A implantação de uma unidade de saúde vem causando polêmica no Poço da Panela, Zona Norte. A controvérsia teve início em 4 de março, quando o prefeito Geraldo Julio (PSB) autorizou a construção de uma Upinha, voltada à atenção básica e pequenas urgências. Dias depois, um grupo de moradores e frequentadores se mobilizou para questionar a localização da obra, às margens do Capibaribe, em uma rua sem asfalto nem ponto de ônibus. Moradores de comunidades próximas rechaçam o argumento.

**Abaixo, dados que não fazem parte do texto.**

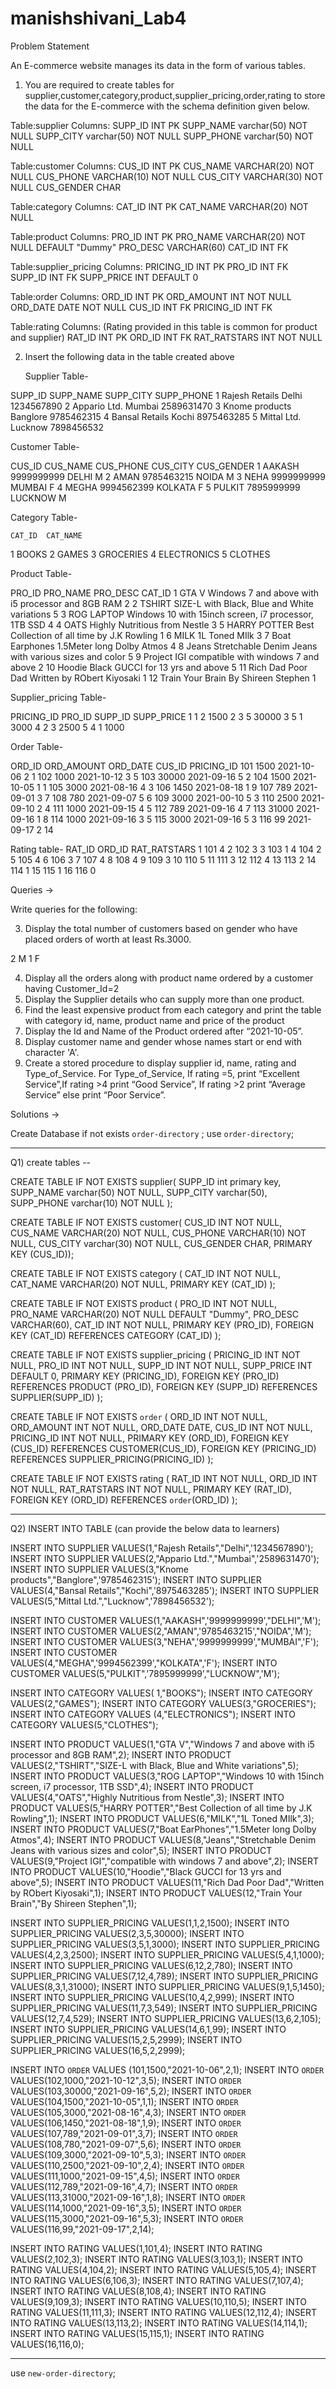 # manishshivani_Lab4
Problem Statement 

An E-commerce website manages its data in the form of various tables.

1)	You are required to create tables for supplier,customer,category,product,supplier_pricing,order,rating to store the data for the E-commerce with the schema definition given below.

Table:supplier
Columns:
SUPP_ID	INT PK
SUPP_NAME	varchar(50) NOT NULL
SUPP_CITY	varchar(50)
NOT NULL
SUPP_PHONE	varchar(50) NOT NULL

Table:customer
Columns:
CUS_ID	INT PK
CUS_NAME	VARCHAR(20) NOT NULL
CUS_PHONE	VARCHAR(10) NOT NULL
CUS_CITY	VARCHAR(30) NOT NULL
CUS_GENDER	CHAR

Table:category
Columns:
CAT_ID	INT PK
CAT_NAME	VARCHAR(20) NOT NULL

Table:product
Columns:
PRO_ID	INT PK
PRO_NAME	VARCHAR(20) NOT NULL DEFAULT "Dummy"
PRO_DESC	VARCHAR(60)
CAT_ID	INT FK

Table:supplier_pricing
Columns:
PRICING_ID	INT PK
PRO_ID	INT FK
SUPP_ID	INT FK
SUPP_PRICE	INT DEFAULT 0

Table:order
Columns: 
ORD_ID	INT PK
ORD_AMOUNT	INT 
NOT NULL
ORD_DATE	DATE 
NOT NULL
CUS_ID	INT FK
PRICING_ID	INT FK


Table:rating
Columns: (Rating provided in this table is common for product and supplier)
RAT_ID	INT PK
ORD_ID	INT FK
RAT_RATSTARS	INT 
NOT NULL


2)	Insert the following data in the table created above
  	 
	Supplier Table-

SUPP_ID	SUPP_NAME		SUPP_CITY	SUPP_PHONE
1		Rajesh Retails		Delhi		1234567890
2		Appario Ltd.		Mumbai	2589631470
3		Knome products	Banglore	9785462315
4		Bansal Retails		Kochi		8975463285
5		Mittal Ltd.		Lucknow	7898456532


Customer Table-

CUS_ID	CUS_NAME	CUS_PHONE	CUS_CITY	CUS_GENDER
1		AAKASH	9999999999	DELHI			M
2		AMAN		9785463215	NOIDA			M
3		NEHA		9999999999	MUMBAI		F
4		MEGHA	9994562399	KOLKATA		F
5		PULKIT	7895999999	LUCKNOW		M

Category Table-

	CAT_ID	CAT_NAME
1		BOOKS
2		GAMES
3		GROCERIES
4		ELECTRONICS
5		CLOTHES
	
Product Table-

PRO_ID	PRO_NAME		PRO_DESC								CAT_ID
1		GTA V			Windows 7 and above with i5 processor and 8GB RAM		2
2		TSHIRT		SIZE-L with Black, Blue and White variations			5
3		ROG LAPTOP		Windows 10 with 15inch screen, i7 processor, 1TB SSD		4
4		OATS			Highly Nutritious from Nestle						3
5		HARRY POTTER	Best Collection of all time by J.K Rowling				1
6		MILK			1L Toned MIlk								3
7		Boat Earphones	1.5Meter long Dolby Atmos						4
8		Jeans			Stretchable Denim Jeans with various sizes and color		5
9		Project IGI		compatible with windows 7 and above				2
10		Hoodie			Black GUCCI for 13 yrs and above					5
11		Rich Dad Poor Dad	Written by RObert Kiyosaki						1
12		Train Your Brain	By Shireen Stephen							1


Supplier_pricing Table-

PRICING_ID	PRO_ID	SUPP_ID	SUPP_PRICE
1		1			2	1500
2		3			5	30000
3		5			1	3000
4		2			3	2500
5		4			1	1000

Order Table-

ORD_ID	ORD_AMOUNT	ORD_DATE	CUS_ID	PRICING_ID
101			1500		2021-10-06	2		1
102			1000		2021-10-12	3		5
103			30000		2021-09-16	5		2
104			1500		2021-10-05	1		1
105			3000		2021-08-16	4		3
106			1450		2021-08-18	1		9
107			789		2021-09-01	3		7
108			780		2021-09-07	5		6
109			3000		2021-00-10	5		3
110			2500		2021-09-10	2		4
111			1000		2021-09-15	4		5
112			789		2021-09-16	4		7
113			31000		2021-09-16	1		8
114			1000		2021-09-16	3		5
115			3000		2021-09-16	5		3
116			99		2021-09-17	2		14

Rating table-
RAT_ID	ORD_ID	RAT_RATSTARS
1		101		4
2		102		3
3		103		1
4		104		2
5		105		4
6		106		3
7		107		4
8		108		4
9		109		3
10		110		5
11		111		3
12		112		4
13		113		2
14		114		1
15		115		1
16		116		0


Queries →

Write queries for the following:

3)	Display the total number of customers based on gender who have placed orders of worth at least Rs.3000.

2	M
1	F

4)	Display all the orders along with product name ordered by a customer having Customer_Id=2
5)	Display the Supplier details who can supply more than one product.
6)	Find the least expensive product from each category and print the table with category id, name, product name and price of the product
7)	Display the Id and Name of the Product ordered after “2021-10-05”.
8)	Display customer name and gender whose names start or end with character 'A'.
9)	Create a stored procedure to display supplier id, name, rating and Type_of_Service. For Type_of_Service, If rating =5, print “Excellent Service”,If rating >4 print “Good Service”, If rating >2 print “Average Service” else print “Poor Service”.
 
Solutions →

Create Database if not exists `order-directory` ;
use `order-directory`;
______________________________________________
Q1) create tables --

CREATE TABLE IF NOT EXISTS supplier(
SUPP_ID int primary key,
SUPP_NAME varchar(50) NOT NULL,
SUPP_CITY varchar(50),
SUPP_PHONE varchar(10) NOT NULL
);

CREATE TABLE IF NOT EXISTS customer(
CUS_ID INT NOT NULL,
CUS_NAME VARCHAR(20) NOT NULL,
CUS_PHONE VARCHAR(10) NOT NULL,
CUS_CITY varchar(30) NOT NULL,
CUS_GENDER CHAR,
PRIMARY KEY (CUS_ID));

CREATE TABLE IF NOT EXISTS category (
CAT_ID INT NOT NULL,
CAT_NAME VARCHAR(20) NOT NULL,
PRIMARY KEY (CAT_ID)
);

CREATE TABLE IF NOT EXISTS product (
PRO_ID INT NOT NULL,
PRO_NAME VARCHAR(20) NOT NULL DEFAULT "Dummy",
PRO_DESC VARCHAR(60),
CAT_ID INT NOT NULL,
PRIMARY KEY (PRO_ID),
FOREIGN KEY (CAT_ID) REFERENCES CATEGORY (CAT_ID)
);

CREATE TABLE IF NOT EXISTS supplier_pricing (
PRICING_ID INT NOT NULL,
PRO_ID INT NOT NULL,
SUPP_ID INT NOT NULL,
SUPP_PRICE INT DEFAULT 0,
PRIMARY KEY (PRICING_ID),
FOREIGN KEY (PRO_ID) REFERENCES PRODUCT (PRO_ID),
FOREIGN KEY (SUPP_ID) REFERENCES SUPPLIER(SUPP_ID)
);

CREATE TABLE IF NOT EXISTS `order` (
ORD_ID INT NOT NULL,
ORD_AMOUNT INT NOT NULL,
ORD_DATE DATE,
CUS_ID INT NOT NULL,
PRICING_ID INT NOT NULL,
PRIMARY KEY (ORD_ID),
FOREIGN KEY (CUS_ID) REFERENCES CUSTOMER(CUS_ID),
FOREIGN KEY (PRICING_ID) REFERENCES SUPPLIER_PRICING(PRICING_ID)
);

CREATE TABLE IF NOT EXISTS rating (
RAT_ID INT NOT NULL,
ORD_ID INT NOT NULL,
RAT_RATSTARS INT NOT NULL,
PRIMARY KEY (RAT_ID),
FOREIGN KEY (ORD_ID) REFERENCES `order`(ORD_ID)
);

__________________________________________________________________________

Q2) INSERT INTO TABLE (can provide the below data to learners)

INSERT INTO SUPPLIER VALUES(1,"Rajesh Retails","Delhi",'1234567890');
INSERT INTO SUPPLIER VALUES(2,"Appario Ltd.","Mumbai",'2589631470');
INSERT INTO SUPPLIER VALUES(3,"Knome products","Banglore",'9785462315');
INSERT INTO SUPPLIER VALUES(4,"Bansal Retails","Kochi",'8975463285');
INSERT INTO SUPPLIER VALUES(5,"Mittal Ltd.","Lucknow",'7898456532');

INSERT INTO CUSTOMER VALUES(1,"AAKASH",'9999999999',"DELHI",'M');
INSERT INTO CUSTOMER VALUES(2,"AMAN",'9785463215',"NOIDA",'M');
INSERT INTO CUSTOMER VALUES(3,"NEHA",'9999999999',"MUMBAI",'F');
INSERT INTO CUSTOMER VALUES(4,"MEGHA",'9994562399',"KOLKATA",'F');
INSERT INTO CUSTOMER VALUES(5,"PULKIT",'7895999999',"LUCKNOW",'M');

INSERT INTO CATEGORY VALUES( 1,"BOOKS");
INSERT INTO CATEGORY VALUES(2,"GAMES");
INSERT INTO CATEGORY VALUES(3,"GROCERIES");
INSERT INTO CATEGORY VALUES (4,"ELECTRONICS");
INSERT INTO CATEGORY VALUES(5,"CLOTHES");

INSERT INTO PRODUCT VALUES(1,"GTA V","Windows 7 and above with i5 processor and 8GB RAM",2);
INSERT INTO PRODUCT VALUES(2,"TSHIRT","SIZE-L with Black, Blue and White variations",5);
INSERT INTO PRODUCT VALUES(3,"ROG LAPTOP","Windows 10 with 15inch screen, i7 processor, 1TB SSD",4);
INSERT INTO PRODUCT VALUES(4,"OATS","Highly Nutritious from Nestle",3);
INSERT INTO PRODUCT VALUES(5,"HARRY POTTER","Best Collection of all time by J.K Rowling",1);
INSERT INTO PRODUCT VALUES(6,"MILK","1L Toned MIlk",3);
INSERT INTO PRODUCT VALUES(7,"Boat EarPhones","1.5Meter long Dolby Atmos",4);
INSERT INTO PRODUCT VALUES(8,"Jeans","Stretchable Denim Jeans with various sizes and color",5);
INSERT INTO PRODUCT VALUES(9,"Project IGI","compatible with windows 7 and above",2);
INSERT INTO PRODUCT VALUES(10,"Hoodie","Black GUCCI for 13 yrs and above",5);
INSERT INTO PRODUCT VALUES(11,"Rich Dad Poor Dad","Written by RObert Kiyosaki",1);
INSERT INTO PRODUCT VALUES(12,"Train Your Brain","By Shireen Stephen",1);

INSERT INTO SUPPLIER_PRICING VALUES(1,1,2,1500);
INSERT INTO SUPPLIER_PRICING VALUES(2,3,5,30000);
INSERT INTO SUPPLIER_PRICING VALUES(3,5,1,3000);
INSERT INTO SUPPLIER_PRICING VALUES(4,2,3,2500);
INSERT INTO SUPPLIER_PRICING VALUES(5,4,1,1000);
INSERT INTO SUPPLIER_PRICING VALUES(6,12,2,780);
INSERT INTO SUPPLIER_PRICING VALUES(7,12,4,789);
INSERT INTO SUPPLIER_PRICING VALUES(8,3,1,31000);
INSERT INTO SUPPLIER_PRICING VALUES(9,1,5,1450);
INSERT INTO SUPPLIER_PRICING VALUES(10,4,2,999);
INSERT INTO SUPPLIER_PRICING VALUES(11,7,3,549);
INSERT INTO SUPPLIER_PRICING VALUES(12,7,4,529);
INSERT INTO SUPPLIER_PRICING VALUES(13,6,2,105);
INSERT INTO SUPPLIER_PRICING VALUES(14,6,1,99);
INSERT INTO SUPPLIER_PRICING VALUES(15,2,5,2999);
INSERT INTO SUPPLIER_PRICING VALUES(16,5,2,2999);

INSERT INTO `ORDER` VALUES (101,1500,"2021-10-06",2,1);
INSERT INTO `ORDER` VALUES(102,1000,"2021-10-12",3,5);
INSERT INTO `ORDER` VALUES(103,30000,"2021-09-16",5,2);
INSERT INTO `ORDER` VALUES(104,1500,"2021-10-05",1,1);
INSERT INTO `ORDER` VALUES(105,3000,"2021-08-16",4,3);
INSERT INTO `ORDER` VALUES(106,1450,"2021-08-18",1,9);
INSERT INTO `ORDER` VALUES(107,789,"2021-09-01",3,7);
INSERT INTO `ORDER` VALUES(108,780,"2021-09-07",5,6);
INSERT INTO `ORDER` VALUES(109,3000,"2021-09-10",5,3);
INSERT INTO `ORDER` VALUES(110,2500,"2021-09-10",2,4);
INSERT INTO `ORDER` VALUES(111,1000,"2021-09-15",4,5);
INSERT INTO `ORDER` VALUES(112,789,"2021-09-16",4,7);
INSERT INTO `ORDER` VALUES(113,31000,"2021-09-16",1,8);
INSERT INTO `ORDER` VALUES(114,1000,"2021-09-16",3,5);
INSERT INTO `ORDER` VALUES(115,3000,"2021-09-16",5,3);
INSERT INTO `ORDER` VALUES(116,99,"2021-09-17",2,14);

INSERT INTO RATING VALUES(1,101,4);
INSERT INTO RATING VALUES(2,102,3);
INSERT INTO RATING VALUES(3,103,1);
INSERT INTO RATING VALUES(4,104,2);
INSERT INTO RATING VALUES(5,105,4);
INSERT INTO RATING VALUES(6,106,3);
INSERT INTO RATING VALUES(7,107,4);
INSERT INTO RATING VALUES(8,108,4);
INSERT INTO RATING VALUES(9,109,3);
INSERT INTO RATING VALUES(10,110,5);
INSERT INTO RATING VALUES(11,111,3);
INSERT INTO RATING VALUES(12,112,4);
INSERT INTO RATING VALUES(13,113,2);
INSERT INTO RATING VALUES(14,114,1);
INSERT INTO RATING VALUES(15,115,1);
INSERT INTO RATING VALUES(16,116,0);

________________________________________________________________________
use `new-order-directory`;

O movimento Mangue Capibaribe diz que não é contra o projeto em si, mas sim o lugar escolhido. “Uma Upinha é fundamental, mas não deveria ser à beira do rio”, aponta Marcela Carneiro Leão, arquiteta e residente na Rua Engenheiro Jair Furtado Meireles, endereço do impasse.

Integrantes entraram com representação do Ministério Público sobre a regularidade da obra. De acordo com a interpretação da Lei do Uso e Ocupação do Solo feita pelo Mangue Capibaribe, 40% dessas terras deveriam ser usados para preservação.
A assessoria do Gabinete de Projetos Especiais da prefeitura nega irregularidade. “A área de construção não está dentro de uma Área de Preservação Permanente (APP)”, afirma, em nota oficial.

O movimento também teme a descaracterização do bairro. “Não tem como fazer Upinha sem rua asfaltada. Conseguiram uma desculpa para construir mais uma via pra carros”, reclama Waldemar Neto, morador da Rua Oliveira Góes. A Secretaria de Infraestrutura e Serviços Urbanos afirma que “não há previsão de asfaltar a rua.”

A demanda por uma unidade de saúde ganhou voz no início dos anos 2000, quando o então prefeito João Paulo (PT) deu largada no Orçamento Participativo, lembra Alexsandro Alves, morador da Comunidade Poço da Panela. “Faz tempo que a gente luta por esse serviço. Finalmente, chegou.”

“Para os pobres, vai ser ótimo. Para os ricos é que vai ser ruim”, opina Cícero Ferreira, ressaltando latente tensão social. Contrário a uma postura “higienista”, o Mangue Capibaribe diz que a preocupação é ambiental e não deve ser confundida com preconceito.

Hoje a comunidade é servida por uma Unidade de Saúde da Família (USF), em uma casa alugada. “Não temos estrutura nem perto da ideal”, diz a enfermeira Ana Carolina Soares. A ideia da PCR é unificar as equipes da USFs do Poço da Panela e de Santana na Upinha.